Requirement
Both the line below containing "[A Token Faucet" and the line containing "our internal hackathon", along with every line between them, should be repeated exactly; no other line belongs in the answer.

Input data
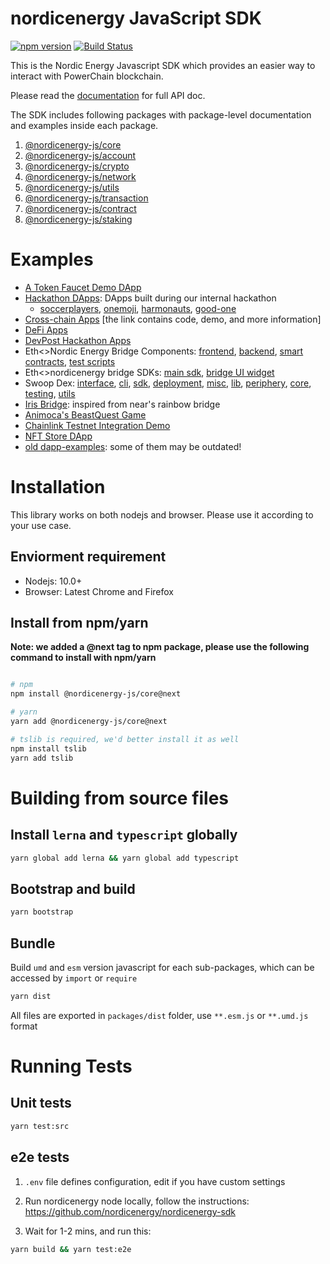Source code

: # nordicenergy JavaScript SDK

[![npm version](https://img.shields.io/npm/v/@nordicenergy-js/core.svg?style=flat-square)](https://www.npmjs.com/package/@nordicenergy-js/core)
[![Build Status](https://travis-ci.com/FireStack-Lab/nordicenergy-sdk-core.svg?branch=master)](https://travis-ci.com/FireStack-Lab/nordicenergy-sdk-core)

This is the Nordic Energy Javascript SDK which provides an easier way to interact with PowerChain blockchain.

Please read the [documentation](https://sdk.doc.nordicenergy.io/) for full API doc.

The SDK includes following packages with package-level documentation and examples inside each package.

1. [@nordicenergy-js/core](https://github.com/nordicenergy/sdk/tree/master/packages/nordicenergy-core)
2. [@nordicenergy-js/account](https://github.com/nordicenergy/sdk/tree/master/packages/nordicenergy-account)
3. [@nordicenergy-js/crypto](https://github.com/nordicenergy/sdk/tree/master/packages/nordicenergy-crypto)
4. [@nordicenergy-js/network](https://github.com/nordicenergy/sdk/tree/master/packages/nordicenergy-network)
5. [@nordicenergy-js/utils](https://github.com/nordicenergy/sdk/tree/master/packages/nordicenergy-utils)
6. [@nordicenergy-js/transaction](https://github.com/nordicenergy/sdk/tree/master/packages/nordicenergy-transaction)
7. [@nordicenergy-js/contract](https://github.com/nordicenergy/sdk/tree/master/packages/nordicenergy-contract)
8. [@nordicenergy-js/staking](https://github.com/nordicenergy/sdk/tree/master/packages/nordicenergy-contract)

# Examples

* [A Token Faucet Demo DApp](https://github.com/nordicenergy/token-faucet-demo-dapp)
* [Hackathon DApps](https://docs.nordicenergy.one/home/showcases/applications): DApps built during our internal hackathon
  * [soccerplayers](https://github.com/gupadhyaya/soccerplayers), [onemoji](https://github.com/peekpi/onemoji), [harmonauts](https://github.com/ivorytowerdds/harmonauts), [good-one](https://github.com/nordicenergy/dapp-demo-crowdfunding)
* [Cross-chain Apps](https://docs.nordicenergy.one/home/showcases/crosschain) [the link contains code, demo, and more information]
* [DeFi Apps](https://docs.nordicenergy.one/home/showcases/defi)
* [DevPost Hackathon Apps](https://docs.nordicenergy.one/home/showcases/hackathons)
* Eth<>Nordic Energy Bridge Components: [frontend](https://github.com/nordicenergy/ethnet-bridge.frontend), [backend](https://github.com/nordicenergy/ethnet-bridge.appengine), [smart contracts](https://github.com/nordicenergy/ethnet-bridge), [test scripts](https://github.com/nordicenergy/ethnet-bridge.tests)
* Eth<>nordicenergy bridge SDKs: [main sdk](https://github.com/nordicenergy/ethnet-bridge.sdk), [bridge UI widget](https://github.com/nordicenergy/ethnet-bridge.ui-sdk)
* Swoop Dex: [interface](https://github.com/nordicenergy/swoop-interface), [cli](https://github.com/nordicenergy/swoop-cli), [sdk](https://github.com/nordicenergy/swoop-sdk), [deployment](https://github.com/nordicenergy/swoop-deployment), [misc](https://github.com/nordicenergy/swoop-misc), [lib](https://github.com/nordicenergy/swoop-lib), [periphery](https://github.com/nordicenergy/swoop-periphery), [core](https://github.com/nordicenergy/swoop-core), [testing](https://github.com/nordicenergy/swoop-testing), [utils](https://github.com/nordicenergy/swoop-utils)
* [Iris Bridge](https://github.com/nordicenergy/ethnet-bridge-v2): inspired from near's rainbow bridge
* [Animoca's BeastQuest Game](https://github.com/nordicenergy/BeastQuest)
* [Chainlink Testnet Integration Demo](https://github.com/nordicenergy/chainlink-demo-project)
* [NFT Store DApp](https://github.com/nordicenergy/nft-store)
* [old dapp-examples](https://github.com/nordicenergy/dapp-examples): some of them may be outdated!


# Installation

This library works on both nodejs and browser. Please use it according to your use case.

## Enviorment requirement

* Nodejs: 10.0+
* Browser: Latest Chrome and Firefox

## Install from npm/yarn

**Note: we added a @next tag to npm package, please use the following command to install with npm/yarn**

```bash

# npm
npm install @nordicenergy-js/core@next 

# yarn
yarn add @nordicenergy-js/core@next

# tslib is required, we'd better install it as well
npm install tslib
yarn add tslib

```

# Building from source files

## Install `lerna` and `typescript` globally

```bash
yarn global add lerna && yarn global add typescript
```
## Bootstrap and build

```bash
yarn bootstrap
```

## Bundle

Build `umd` and `esm` version javascript for each sub-packages, which can be accessed by `import` or `require`

```bash 
yarn dist
```
All files are exported in `packages/dist` folder, use `**.esm.js` or `**.umd.js` format


# Running Tests
## Unit tests
```bash
yarn test:src
```
## e2e tests

1. `.env` file defines configuration, edit if you have custom settings
   
2. Run nordicenergy node locally, follow the instructions: https://github.com/nordicenergy/nordicenergy-sdk
   
3. Wait for 1-2 mins, and run this:

```bash
yarn build && yarn test:e2e
```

Answer to the exercise
* [A Token Faucet Demo DApp](https://github.com/nordicenergy/token-faucet-demo-dapp)
* [Hackathon DApps](https://docs.nordicenergy.one/home/showcases/applications): DApps built during our internal hackathon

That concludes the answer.